··· DATA LISTING
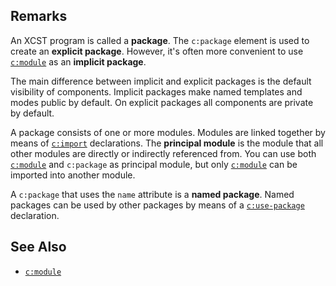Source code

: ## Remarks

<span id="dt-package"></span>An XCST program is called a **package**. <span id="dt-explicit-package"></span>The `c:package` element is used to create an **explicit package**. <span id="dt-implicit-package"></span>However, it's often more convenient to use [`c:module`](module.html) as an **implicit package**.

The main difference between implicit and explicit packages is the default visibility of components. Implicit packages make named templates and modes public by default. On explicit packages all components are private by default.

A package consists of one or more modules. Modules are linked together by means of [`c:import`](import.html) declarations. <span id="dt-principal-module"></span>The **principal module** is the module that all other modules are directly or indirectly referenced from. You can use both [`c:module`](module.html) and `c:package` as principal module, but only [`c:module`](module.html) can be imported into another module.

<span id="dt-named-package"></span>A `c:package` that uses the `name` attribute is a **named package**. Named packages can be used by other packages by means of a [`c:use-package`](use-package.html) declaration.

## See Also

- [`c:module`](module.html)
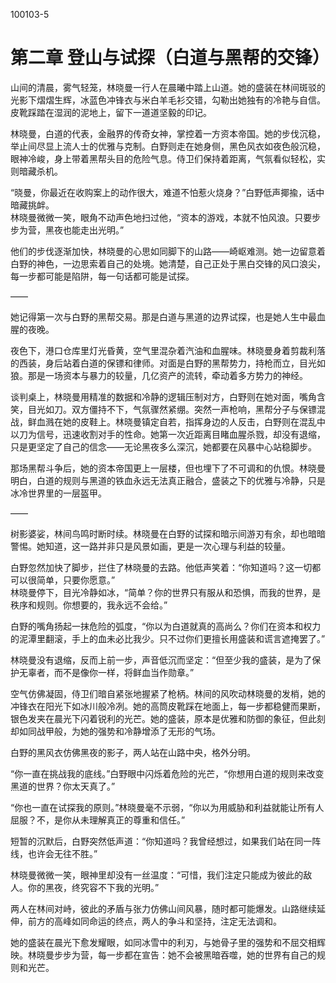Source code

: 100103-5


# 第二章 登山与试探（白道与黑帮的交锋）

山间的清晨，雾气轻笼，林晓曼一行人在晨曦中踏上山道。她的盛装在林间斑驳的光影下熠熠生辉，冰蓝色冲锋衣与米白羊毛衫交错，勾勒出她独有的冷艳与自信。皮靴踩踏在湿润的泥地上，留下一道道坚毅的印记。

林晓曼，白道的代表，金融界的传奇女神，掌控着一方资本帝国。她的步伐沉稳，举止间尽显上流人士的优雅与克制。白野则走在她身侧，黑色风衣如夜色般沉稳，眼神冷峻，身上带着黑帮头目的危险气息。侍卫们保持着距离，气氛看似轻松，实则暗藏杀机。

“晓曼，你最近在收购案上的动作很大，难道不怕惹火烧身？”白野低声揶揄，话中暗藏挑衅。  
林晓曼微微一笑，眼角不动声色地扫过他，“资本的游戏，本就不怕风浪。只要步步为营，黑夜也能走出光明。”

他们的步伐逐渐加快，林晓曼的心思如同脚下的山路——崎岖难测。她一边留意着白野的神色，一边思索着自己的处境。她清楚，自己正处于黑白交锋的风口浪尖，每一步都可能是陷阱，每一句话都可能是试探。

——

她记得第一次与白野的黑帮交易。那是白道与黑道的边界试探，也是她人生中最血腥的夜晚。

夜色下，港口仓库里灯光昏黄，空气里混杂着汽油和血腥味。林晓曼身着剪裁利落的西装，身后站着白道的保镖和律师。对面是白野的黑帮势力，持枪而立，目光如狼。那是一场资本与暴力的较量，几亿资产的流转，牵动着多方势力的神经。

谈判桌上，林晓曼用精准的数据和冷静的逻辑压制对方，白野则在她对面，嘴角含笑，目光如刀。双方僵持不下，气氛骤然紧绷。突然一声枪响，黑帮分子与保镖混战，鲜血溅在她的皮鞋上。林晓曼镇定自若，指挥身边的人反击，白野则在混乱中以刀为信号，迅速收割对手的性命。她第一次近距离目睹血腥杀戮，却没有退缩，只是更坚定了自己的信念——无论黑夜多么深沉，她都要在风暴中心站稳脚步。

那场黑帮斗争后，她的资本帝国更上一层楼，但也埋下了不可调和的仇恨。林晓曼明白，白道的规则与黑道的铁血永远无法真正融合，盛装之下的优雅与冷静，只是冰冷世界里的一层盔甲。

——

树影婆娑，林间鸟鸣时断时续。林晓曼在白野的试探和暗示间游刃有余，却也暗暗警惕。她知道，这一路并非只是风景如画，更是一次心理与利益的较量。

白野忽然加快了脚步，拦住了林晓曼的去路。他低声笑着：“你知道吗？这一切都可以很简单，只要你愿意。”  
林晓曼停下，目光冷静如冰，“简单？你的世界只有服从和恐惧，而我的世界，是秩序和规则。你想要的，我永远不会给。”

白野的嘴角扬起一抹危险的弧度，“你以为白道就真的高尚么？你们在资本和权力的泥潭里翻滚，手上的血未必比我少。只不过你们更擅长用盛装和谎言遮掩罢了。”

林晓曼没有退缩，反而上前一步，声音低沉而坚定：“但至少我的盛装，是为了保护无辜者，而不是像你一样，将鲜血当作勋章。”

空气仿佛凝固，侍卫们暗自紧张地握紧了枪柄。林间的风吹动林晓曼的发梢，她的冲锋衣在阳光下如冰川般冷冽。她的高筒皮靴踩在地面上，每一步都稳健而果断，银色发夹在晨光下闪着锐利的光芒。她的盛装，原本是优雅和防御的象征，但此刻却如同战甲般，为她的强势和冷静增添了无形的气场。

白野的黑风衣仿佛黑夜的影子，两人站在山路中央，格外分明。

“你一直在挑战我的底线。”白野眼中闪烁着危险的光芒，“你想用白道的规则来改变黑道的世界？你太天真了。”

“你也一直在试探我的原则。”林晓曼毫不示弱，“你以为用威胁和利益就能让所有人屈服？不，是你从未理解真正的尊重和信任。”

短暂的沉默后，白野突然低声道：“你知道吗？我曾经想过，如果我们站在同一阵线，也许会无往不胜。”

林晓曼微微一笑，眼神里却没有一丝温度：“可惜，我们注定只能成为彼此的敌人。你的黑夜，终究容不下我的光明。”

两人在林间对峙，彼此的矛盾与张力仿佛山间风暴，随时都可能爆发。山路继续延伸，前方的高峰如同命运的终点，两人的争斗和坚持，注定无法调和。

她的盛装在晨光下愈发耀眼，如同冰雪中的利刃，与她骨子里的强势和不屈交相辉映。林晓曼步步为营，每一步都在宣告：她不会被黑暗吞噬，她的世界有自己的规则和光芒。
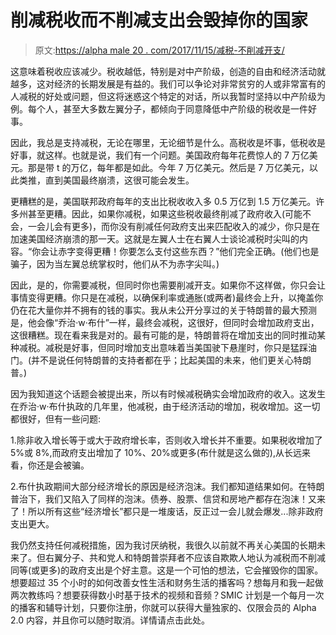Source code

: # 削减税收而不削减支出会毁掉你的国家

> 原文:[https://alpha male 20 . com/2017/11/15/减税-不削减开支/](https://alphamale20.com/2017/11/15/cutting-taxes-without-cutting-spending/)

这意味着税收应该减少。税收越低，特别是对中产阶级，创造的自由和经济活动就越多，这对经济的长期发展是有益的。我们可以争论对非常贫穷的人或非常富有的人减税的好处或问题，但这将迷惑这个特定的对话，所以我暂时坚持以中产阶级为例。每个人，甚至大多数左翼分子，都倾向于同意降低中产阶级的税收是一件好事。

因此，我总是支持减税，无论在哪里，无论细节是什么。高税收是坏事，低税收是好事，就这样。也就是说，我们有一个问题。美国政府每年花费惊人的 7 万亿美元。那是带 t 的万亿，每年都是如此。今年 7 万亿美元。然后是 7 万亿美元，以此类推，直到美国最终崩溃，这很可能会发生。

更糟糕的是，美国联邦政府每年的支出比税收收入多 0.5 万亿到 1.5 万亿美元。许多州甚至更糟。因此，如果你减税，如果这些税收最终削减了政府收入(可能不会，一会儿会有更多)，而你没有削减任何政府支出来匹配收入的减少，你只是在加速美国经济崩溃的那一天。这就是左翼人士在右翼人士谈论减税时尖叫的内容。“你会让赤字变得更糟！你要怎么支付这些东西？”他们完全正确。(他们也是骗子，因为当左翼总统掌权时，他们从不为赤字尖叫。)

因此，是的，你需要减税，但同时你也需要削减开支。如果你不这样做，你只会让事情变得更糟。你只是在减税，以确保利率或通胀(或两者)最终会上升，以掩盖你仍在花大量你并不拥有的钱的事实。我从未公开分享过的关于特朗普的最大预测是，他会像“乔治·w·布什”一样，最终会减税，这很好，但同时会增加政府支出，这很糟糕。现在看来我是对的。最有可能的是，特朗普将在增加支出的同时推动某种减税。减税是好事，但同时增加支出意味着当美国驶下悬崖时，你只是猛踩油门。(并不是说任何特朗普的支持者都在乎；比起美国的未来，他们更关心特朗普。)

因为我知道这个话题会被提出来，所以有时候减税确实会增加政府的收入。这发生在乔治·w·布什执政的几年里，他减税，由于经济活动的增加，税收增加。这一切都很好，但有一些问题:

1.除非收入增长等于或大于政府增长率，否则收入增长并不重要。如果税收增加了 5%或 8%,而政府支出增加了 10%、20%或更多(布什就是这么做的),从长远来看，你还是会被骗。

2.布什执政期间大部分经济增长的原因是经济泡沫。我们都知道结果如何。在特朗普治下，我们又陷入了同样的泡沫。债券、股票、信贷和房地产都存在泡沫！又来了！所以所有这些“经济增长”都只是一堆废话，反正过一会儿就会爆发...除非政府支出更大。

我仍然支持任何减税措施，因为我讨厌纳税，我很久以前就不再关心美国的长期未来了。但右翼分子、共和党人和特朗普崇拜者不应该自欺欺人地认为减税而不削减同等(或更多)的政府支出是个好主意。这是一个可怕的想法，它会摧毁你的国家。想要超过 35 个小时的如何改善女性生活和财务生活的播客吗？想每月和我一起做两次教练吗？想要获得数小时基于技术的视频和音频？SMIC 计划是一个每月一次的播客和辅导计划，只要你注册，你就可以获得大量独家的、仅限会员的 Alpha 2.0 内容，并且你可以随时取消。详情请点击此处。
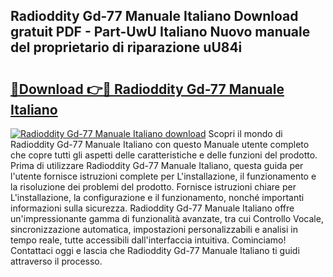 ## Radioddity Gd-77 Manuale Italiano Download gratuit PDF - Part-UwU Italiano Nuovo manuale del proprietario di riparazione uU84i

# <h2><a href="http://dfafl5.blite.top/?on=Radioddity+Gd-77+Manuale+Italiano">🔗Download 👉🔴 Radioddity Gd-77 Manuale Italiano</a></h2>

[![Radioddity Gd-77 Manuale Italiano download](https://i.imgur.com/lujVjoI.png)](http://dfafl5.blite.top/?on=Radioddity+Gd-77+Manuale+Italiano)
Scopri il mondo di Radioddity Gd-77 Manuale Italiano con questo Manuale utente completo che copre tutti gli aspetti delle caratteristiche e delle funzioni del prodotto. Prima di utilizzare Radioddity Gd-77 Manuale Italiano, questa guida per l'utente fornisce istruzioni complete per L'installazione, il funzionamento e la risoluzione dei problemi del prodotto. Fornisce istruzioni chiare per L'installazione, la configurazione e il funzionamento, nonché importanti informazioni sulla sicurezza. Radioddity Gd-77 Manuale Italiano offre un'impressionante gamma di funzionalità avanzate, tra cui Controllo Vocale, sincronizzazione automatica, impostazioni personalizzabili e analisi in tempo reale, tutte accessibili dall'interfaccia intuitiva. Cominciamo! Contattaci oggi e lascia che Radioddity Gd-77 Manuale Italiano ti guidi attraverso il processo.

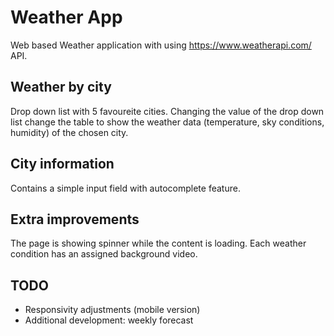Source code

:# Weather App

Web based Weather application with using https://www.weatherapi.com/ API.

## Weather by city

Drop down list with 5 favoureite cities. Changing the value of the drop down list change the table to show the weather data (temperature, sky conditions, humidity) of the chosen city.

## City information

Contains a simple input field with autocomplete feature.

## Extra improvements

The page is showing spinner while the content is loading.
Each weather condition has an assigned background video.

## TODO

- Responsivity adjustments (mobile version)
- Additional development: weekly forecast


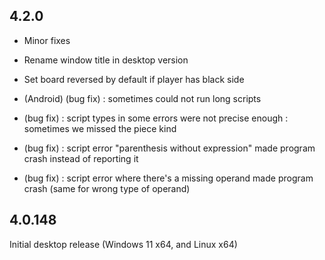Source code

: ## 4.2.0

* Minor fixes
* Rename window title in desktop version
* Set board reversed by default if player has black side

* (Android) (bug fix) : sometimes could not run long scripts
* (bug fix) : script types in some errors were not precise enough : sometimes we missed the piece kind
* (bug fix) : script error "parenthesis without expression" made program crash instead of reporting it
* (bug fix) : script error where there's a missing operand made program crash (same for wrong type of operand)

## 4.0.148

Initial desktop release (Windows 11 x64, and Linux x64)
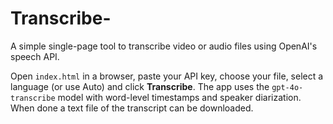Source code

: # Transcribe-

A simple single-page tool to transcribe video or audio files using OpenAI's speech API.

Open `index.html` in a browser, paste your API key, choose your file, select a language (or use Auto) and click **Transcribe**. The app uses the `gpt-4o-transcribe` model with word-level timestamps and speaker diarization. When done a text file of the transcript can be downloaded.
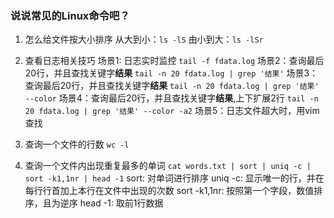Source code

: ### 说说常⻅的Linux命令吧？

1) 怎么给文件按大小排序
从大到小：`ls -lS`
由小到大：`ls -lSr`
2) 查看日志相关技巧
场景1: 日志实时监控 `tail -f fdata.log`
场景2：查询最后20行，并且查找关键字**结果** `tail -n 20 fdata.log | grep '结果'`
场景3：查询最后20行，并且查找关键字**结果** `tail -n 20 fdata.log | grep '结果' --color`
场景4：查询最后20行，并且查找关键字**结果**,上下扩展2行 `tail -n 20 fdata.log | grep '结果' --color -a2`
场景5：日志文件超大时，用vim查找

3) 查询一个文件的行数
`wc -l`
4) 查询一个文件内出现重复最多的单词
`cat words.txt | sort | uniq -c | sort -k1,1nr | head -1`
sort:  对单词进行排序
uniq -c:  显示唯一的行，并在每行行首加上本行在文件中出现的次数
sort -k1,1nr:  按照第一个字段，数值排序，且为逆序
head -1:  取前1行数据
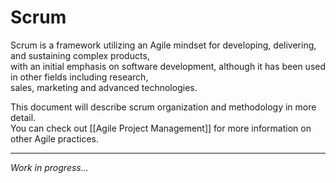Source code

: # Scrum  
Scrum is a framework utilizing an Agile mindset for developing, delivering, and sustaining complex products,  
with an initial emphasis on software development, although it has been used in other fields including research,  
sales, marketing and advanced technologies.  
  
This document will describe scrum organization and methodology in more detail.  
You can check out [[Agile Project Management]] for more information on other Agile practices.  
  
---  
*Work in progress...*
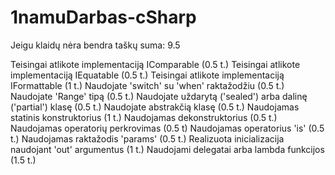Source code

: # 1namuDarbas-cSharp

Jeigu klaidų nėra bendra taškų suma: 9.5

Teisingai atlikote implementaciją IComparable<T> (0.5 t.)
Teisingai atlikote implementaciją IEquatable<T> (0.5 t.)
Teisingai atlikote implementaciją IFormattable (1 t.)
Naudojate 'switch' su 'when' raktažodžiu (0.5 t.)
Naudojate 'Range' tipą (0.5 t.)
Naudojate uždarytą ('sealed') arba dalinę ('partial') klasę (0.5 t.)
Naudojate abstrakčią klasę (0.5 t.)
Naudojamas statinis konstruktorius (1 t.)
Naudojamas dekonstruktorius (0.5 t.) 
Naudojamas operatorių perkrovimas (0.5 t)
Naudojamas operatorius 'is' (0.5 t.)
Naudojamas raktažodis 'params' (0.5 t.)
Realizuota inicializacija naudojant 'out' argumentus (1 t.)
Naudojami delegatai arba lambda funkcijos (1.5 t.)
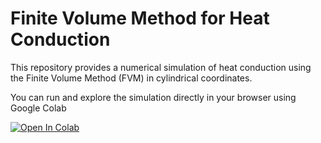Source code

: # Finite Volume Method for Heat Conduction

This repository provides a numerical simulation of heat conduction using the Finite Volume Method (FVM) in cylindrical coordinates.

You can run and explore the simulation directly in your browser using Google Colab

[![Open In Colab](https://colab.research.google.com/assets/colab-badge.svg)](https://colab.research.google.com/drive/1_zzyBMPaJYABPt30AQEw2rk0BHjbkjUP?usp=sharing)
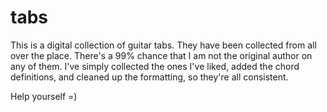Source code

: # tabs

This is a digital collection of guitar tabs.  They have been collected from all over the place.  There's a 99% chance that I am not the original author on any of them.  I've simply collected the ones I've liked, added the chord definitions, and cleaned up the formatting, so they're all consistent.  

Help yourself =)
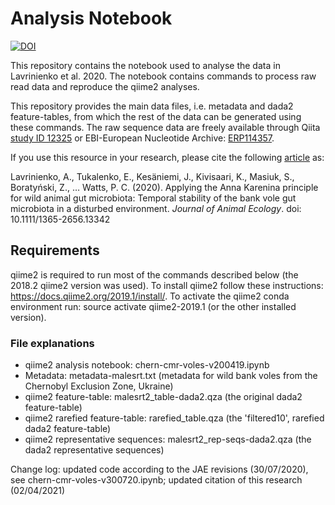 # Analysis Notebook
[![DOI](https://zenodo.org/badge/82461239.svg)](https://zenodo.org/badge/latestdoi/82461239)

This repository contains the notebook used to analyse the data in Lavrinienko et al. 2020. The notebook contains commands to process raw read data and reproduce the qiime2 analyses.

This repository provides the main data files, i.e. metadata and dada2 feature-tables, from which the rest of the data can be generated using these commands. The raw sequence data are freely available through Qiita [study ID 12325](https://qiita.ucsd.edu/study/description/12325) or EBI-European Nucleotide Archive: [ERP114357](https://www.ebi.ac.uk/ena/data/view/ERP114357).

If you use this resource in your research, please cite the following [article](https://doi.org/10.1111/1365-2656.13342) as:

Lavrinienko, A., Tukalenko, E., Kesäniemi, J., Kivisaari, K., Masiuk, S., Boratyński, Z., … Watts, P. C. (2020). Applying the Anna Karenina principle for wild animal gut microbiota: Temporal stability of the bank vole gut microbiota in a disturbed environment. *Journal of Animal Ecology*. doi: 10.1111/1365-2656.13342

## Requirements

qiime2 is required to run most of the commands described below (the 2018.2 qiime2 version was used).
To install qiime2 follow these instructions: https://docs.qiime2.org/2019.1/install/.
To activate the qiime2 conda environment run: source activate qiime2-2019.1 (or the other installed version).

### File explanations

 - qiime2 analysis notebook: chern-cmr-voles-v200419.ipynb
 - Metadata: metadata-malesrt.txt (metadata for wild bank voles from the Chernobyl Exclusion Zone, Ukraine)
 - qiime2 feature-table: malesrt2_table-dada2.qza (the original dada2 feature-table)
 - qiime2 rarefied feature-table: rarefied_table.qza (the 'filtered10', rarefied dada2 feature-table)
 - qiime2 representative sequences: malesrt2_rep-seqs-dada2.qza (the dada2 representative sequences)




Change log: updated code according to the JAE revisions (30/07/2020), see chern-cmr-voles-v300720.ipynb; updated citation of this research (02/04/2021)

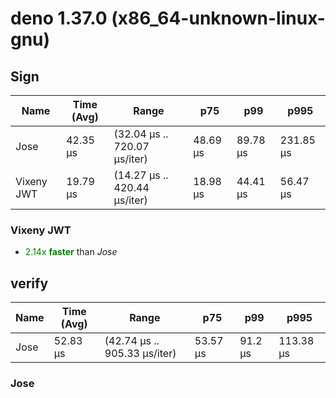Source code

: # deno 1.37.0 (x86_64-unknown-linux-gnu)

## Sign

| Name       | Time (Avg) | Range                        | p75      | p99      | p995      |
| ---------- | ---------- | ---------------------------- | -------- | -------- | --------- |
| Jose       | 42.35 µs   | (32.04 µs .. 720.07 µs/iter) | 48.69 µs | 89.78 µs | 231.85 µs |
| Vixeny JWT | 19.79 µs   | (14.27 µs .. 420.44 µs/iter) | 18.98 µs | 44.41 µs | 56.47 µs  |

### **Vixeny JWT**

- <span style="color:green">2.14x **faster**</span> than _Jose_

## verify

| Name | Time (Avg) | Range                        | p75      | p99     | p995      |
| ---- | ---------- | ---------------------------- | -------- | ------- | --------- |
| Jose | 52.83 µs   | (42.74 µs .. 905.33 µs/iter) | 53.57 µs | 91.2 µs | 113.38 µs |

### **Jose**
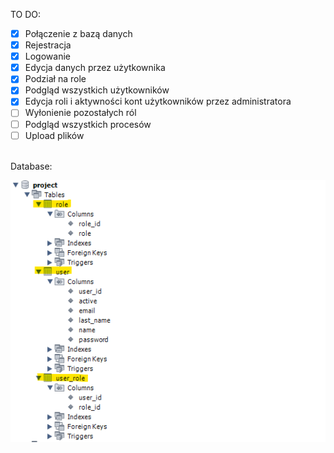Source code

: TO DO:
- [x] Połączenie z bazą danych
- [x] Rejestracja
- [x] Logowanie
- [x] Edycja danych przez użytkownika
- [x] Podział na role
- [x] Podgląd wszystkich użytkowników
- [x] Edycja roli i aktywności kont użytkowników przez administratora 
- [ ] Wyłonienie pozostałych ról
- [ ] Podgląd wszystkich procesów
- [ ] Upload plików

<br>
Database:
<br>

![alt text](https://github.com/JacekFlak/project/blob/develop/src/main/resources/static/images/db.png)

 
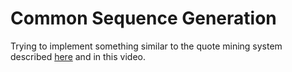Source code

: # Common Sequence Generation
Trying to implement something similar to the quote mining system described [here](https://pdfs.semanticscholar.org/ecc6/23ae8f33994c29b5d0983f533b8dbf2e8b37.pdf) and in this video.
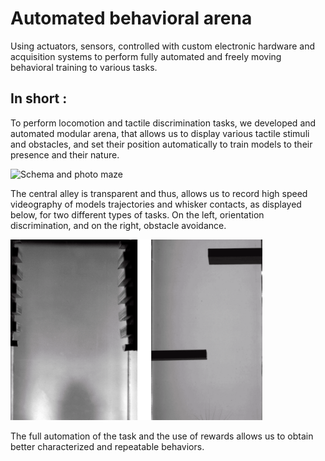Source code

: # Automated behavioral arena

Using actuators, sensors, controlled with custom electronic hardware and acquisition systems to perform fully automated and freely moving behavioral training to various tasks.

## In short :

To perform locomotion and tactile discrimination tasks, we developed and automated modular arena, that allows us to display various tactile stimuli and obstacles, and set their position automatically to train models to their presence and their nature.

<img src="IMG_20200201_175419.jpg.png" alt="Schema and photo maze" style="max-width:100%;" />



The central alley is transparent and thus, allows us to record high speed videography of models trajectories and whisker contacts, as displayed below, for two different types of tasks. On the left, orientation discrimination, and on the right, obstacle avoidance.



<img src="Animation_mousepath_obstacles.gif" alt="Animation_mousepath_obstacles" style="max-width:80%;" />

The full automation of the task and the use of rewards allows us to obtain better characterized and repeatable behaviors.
······
- WHAT THIS TASK INVOLVES
Only a verbatim transcription of the lines from the one containing "The central alley" through the last line of the records counts as the answer.

- ANSWER TO THIS TASK
The central alley is transparent and thus, allows us to record high speed videography of models trajectories and whisker contacts, as displayed below, for two different types of tasks. On the left, orientation discrimination, and on the right, obstacle avoidance.



<img src="Animation_mousepath_obstacles.gif" alt="Animation_mousepath_obstacles" style="max-width:80%;" />

The full automation of the task and the use of rewards allows us to obtain better characterized and repeatable behaviors.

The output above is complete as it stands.